Intimate

“It is an absolute human certainty,” wrote John Joseph Powell in his book, The Secret of Staying in Love, “that no one can know his own beauty or perceive a sense of his own worth until it has been reflected back to him in the mirror of another loving, caring human being.”

To know, and to be known, is the greatest feeling you and I can ever have.

It is the secret of the truly satisfying life – the key that unlocks all our longings, the assurance of our embrace and acceptance, the heart and soul of our identity.

Nothing saddens us more than the sense that no one knows us – the isolation, loneliness and despair of being alone, even when we’re not.

Nothing gives us more hope and confidence and sheer joy than knowing, at the end of each day, that there is at least one other who understands us and loves us for who we are – and in spite of what we’re not.

Here is the essence of love without condition – to know and to still love. It is not to overlook, as is often thought, but rather to see clearly and honestly and then to love. It is not the denial of reality but the triumph of the heart.

In the most beautiful description of love ever penned, Paul the apostle tells us of a love greater than mere sentiment. He writes not of a pliable emotion but an enduring commitment. Not an easy ignorance but a knowing loyalty.

This is muscular devotion that knows and presses on:

“Love suffers long and is kind; love does not envy; love does not parade itself, is not puffed up; does not behave rudely, does not seek its own, is not provoked, thinks no evil; does not rejoice in iniquity, but rejoices in the truth; bears all things, believes all things, hopes all things, endures all things” (I Corinthians 13:4-7, NKJV).

“Love never gives up … “(NLT).

This is not the shallow sensuous nonsense of Reality TV, with its flittering suitors. It is the ancient sacred vows.

Vows that acknowledge the hidden challenges of an unknown future and the inspired love strong enough to endure them – and deep enough to grow through them.

A love that fails not but bears out the victory.

This is agape. This is God’s love.

This love is based on two eternal and immutable, yet seemingly contradictory, truths:
God’s intimate knowledge and his undying compassion.

David knew God knew him – inside out, to every dark corner – and loved him still. David knew too that God loved him the most when he deserved it the least.

From this awareness of divine intimacy, the shepherd psalmist who became king wrote the incomparable 139th Psalm. Has there ever been a more beautiful description of God’s continual presence and abiding faithfulness?

“O Lord, thou hast searched me, and known me,” David confesses in verse one. The psalmist proceeds to tell of all the different times and situations in which God knew, understood and cared.

“You know everything about me” (NLT).

God sees him when he moves and when he’s still; when he speaks and when he remains silent. God knows David’s innermost thoughts. God is everywhere: “You go before me and follow me” (Psalm 139:5, NLT).

He’s closer than David’s shadow.

David admits this divine knowledge of his intimacy is “too wonderful for me, too great for me to understand!” (verse 6, NLT).

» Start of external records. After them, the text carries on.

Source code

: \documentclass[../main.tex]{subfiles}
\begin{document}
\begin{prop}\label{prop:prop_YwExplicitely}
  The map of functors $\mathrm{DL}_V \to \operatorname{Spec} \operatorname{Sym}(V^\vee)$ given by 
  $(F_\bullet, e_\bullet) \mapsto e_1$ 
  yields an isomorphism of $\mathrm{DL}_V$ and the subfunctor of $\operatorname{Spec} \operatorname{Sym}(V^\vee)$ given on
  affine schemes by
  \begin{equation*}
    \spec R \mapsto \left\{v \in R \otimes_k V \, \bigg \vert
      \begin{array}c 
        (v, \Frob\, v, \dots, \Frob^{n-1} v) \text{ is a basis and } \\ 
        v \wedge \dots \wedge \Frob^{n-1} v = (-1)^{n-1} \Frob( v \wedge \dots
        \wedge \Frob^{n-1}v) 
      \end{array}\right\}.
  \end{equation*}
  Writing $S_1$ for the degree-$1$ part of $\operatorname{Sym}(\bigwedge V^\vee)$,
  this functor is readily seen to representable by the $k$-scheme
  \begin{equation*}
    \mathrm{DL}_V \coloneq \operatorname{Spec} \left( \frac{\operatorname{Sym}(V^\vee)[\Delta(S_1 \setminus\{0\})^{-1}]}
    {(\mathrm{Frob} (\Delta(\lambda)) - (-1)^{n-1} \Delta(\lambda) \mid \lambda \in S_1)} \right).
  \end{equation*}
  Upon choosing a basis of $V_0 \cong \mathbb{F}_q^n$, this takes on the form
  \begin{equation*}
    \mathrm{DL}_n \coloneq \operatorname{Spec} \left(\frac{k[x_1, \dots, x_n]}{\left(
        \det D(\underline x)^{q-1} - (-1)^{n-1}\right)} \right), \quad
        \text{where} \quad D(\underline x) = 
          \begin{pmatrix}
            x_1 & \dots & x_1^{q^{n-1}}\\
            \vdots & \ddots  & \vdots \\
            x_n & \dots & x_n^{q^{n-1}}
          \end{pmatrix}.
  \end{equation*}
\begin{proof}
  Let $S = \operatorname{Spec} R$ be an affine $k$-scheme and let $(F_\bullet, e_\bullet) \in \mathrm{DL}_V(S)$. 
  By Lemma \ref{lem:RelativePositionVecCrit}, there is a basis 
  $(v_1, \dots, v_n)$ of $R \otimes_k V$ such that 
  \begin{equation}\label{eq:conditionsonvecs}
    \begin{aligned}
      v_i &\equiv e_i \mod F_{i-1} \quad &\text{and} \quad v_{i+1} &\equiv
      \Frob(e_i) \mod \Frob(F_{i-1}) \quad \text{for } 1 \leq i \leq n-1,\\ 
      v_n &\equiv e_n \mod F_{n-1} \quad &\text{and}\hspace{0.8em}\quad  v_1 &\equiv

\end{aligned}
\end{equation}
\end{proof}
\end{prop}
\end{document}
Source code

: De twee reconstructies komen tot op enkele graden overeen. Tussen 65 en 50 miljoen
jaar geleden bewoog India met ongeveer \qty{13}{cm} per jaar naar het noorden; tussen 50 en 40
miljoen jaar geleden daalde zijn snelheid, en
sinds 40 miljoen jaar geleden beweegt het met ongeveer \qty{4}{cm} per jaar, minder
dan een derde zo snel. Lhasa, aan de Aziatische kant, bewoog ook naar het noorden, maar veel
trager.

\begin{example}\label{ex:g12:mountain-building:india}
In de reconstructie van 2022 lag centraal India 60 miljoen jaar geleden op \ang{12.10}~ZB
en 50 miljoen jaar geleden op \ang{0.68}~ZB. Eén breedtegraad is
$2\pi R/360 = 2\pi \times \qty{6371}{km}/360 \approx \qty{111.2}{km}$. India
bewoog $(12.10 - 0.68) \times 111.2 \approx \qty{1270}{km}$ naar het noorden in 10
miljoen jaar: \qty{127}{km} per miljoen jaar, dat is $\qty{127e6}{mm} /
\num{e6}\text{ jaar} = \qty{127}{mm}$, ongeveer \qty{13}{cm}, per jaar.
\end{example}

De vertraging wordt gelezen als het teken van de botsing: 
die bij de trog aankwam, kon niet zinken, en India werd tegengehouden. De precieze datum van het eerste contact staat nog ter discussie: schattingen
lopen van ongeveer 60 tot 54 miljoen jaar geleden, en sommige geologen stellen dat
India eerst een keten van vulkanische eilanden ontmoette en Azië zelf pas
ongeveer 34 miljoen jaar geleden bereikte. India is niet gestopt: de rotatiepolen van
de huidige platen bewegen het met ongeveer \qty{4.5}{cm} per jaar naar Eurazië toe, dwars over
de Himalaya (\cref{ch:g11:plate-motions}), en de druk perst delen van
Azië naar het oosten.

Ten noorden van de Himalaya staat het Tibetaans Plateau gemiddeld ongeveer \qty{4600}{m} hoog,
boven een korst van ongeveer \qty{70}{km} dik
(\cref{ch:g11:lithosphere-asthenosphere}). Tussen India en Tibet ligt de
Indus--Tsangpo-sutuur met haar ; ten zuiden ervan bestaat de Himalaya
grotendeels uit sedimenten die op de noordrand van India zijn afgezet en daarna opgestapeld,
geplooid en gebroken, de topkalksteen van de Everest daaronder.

Everywhere David goes – every place he might go if he could – God is there.
“Whither shall I go from thy spirit? Or whither shall I flee from thy presence?” (verse 7, KJV).

To the heavens, God is there. To the grave, God is there. If David could fly with “the wings of the morning” to the farthest oceans, even there God is present, alert and fully engaged.
Even if David wanted to hide from God, he knows it would futile.

He doesn’t.

For David knows that wherever he goes, “even there shall thy hand lead me, and thy right hand shall hold me” (verse 10, KJV). It is the presence of God that protects and guides him.

After acknowledging the intimacy of God in time and space, David exults in praise over God’s creative intimacy.

“I will praise thee; for I am fearfully and wonderfully made” (verse 14, KJV).

David describes the hidden knowledge of God; his exquisite detailed workmanship of body and soul. God had “knit me together in my mother’s womb” (verse 13, NLT).

David marvels at the beauty and perfection of the divine design. God saw David, and knew him intimately, even “when I was made in secret, and curiously wrought in the lowest parts of the earth … and in thy book all my members were written” (verse 15, KJV).

“… as if embroidered with various colors” (The Amplified Bible).

David’s own worth is reflected in the glorious mirror of God’s intimate knowledge of him and of God’s care and compassion – his endless and unchanging agape.

“How precious are your thoughts about me, O God. They cannot be numbered!” (verse 17, NLT).

The best thing of all?

“And when I wake up, you are still with me!” (verse 18, NLT).

How wonderful to know that the God who knew and loved David so intimately is our own intimate God.